Supplied records -
/---

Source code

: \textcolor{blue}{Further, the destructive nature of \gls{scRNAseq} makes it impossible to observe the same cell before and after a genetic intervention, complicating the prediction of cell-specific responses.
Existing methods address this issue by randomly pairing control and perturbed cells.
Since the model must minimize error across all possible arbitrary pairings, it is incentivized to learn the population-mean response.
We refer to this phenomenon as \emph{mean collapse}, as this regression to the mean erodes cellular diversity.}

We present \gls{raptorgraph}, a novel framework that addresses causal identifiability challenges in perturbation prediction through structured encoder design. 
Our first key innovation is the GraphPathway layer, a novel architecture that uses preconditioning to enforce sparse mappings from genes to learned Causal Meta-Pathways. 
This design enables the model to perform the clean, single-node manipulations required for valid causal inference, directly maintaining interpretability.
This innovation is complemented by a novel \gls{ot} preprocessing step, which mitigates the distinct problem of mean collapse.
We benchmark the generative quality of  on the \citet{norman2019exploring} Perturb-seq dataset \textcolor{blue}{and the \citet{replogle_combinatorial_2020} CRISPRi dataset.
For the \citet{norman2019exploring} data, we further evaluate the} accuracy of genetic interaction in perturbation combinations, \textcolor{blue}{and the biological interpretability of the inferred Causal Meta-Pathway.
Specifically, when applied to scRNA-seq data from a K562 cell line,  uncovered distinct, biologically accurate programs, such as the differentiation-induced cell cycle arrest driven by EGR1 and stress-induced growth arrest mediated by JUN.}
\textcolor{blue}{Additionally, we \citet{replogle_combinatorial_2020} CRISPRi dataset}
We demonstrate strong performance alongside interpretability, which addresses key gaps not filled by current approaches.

\---

Exercise instructions -
Repeat the data exactly as it was given above.

Written reply -
Source code

: \textcolor{blue}{Further, the destructive nature of \gls{scRNAseq} makes it impossible to observe the same cell before and after a genetic intervention, complicating the prediction of cell-specific responses.
Existing methods address this issue by randomly pairing control and perturbed cells.
Since the model must minimize error across all possible arbitrary pairings, it is incentivized to learn the population-mean response.
We refer to this phenomenon as \emph{mean collapse}, as this regression to the mean erodes cellular diversity.}

We present \gls{raptorgraph}, a novel framework that addresses causal identifiability challenges in perturbation prediction through structured encoder design. 
Our first key innovation is the GraphPathway layer, a novel architecture that uses preconditioning to enforce sparse mappings from genes to learned Causal Meta-Pathways. 
This design enables the model to perform the clean, single-node manipulations required for valid causal inference, directly maintaining interpretability.
This innovation is complemented by a novel \gls{ot} preprocessing step, which mitigates the distinct problem of mean collapse.
We benchmark the generative quality of  on the \citet{norman2019exploring} Perturb-seq dataset \textcolor{blue}{and the \citet{replogle_combinatorial_2020} CRISPRi dataset.
For the \citet{norman2019exploring} data, we further evaluate the} accuracy of genetic interaction in perturbation combinations, \textcolor{blue}{and the biological interpretability of the inferred Causal Meta-Pathway.
Specifically, when applied to scRNA-seq data from a K562 cell line,  uncovered distinct, biologically accurate programs, such as the differentiation-induced cell cycle arrest driven by EGR1 and stress-induced growth arrest mediated by JUN.}
\textcolor{blue}{Additionally, we \citet{replogle_combinatorial_2020} CRISPRi dataset}
We demonstrate strong performance alongside interpretability, which addresses key gaps not filled by current approaches.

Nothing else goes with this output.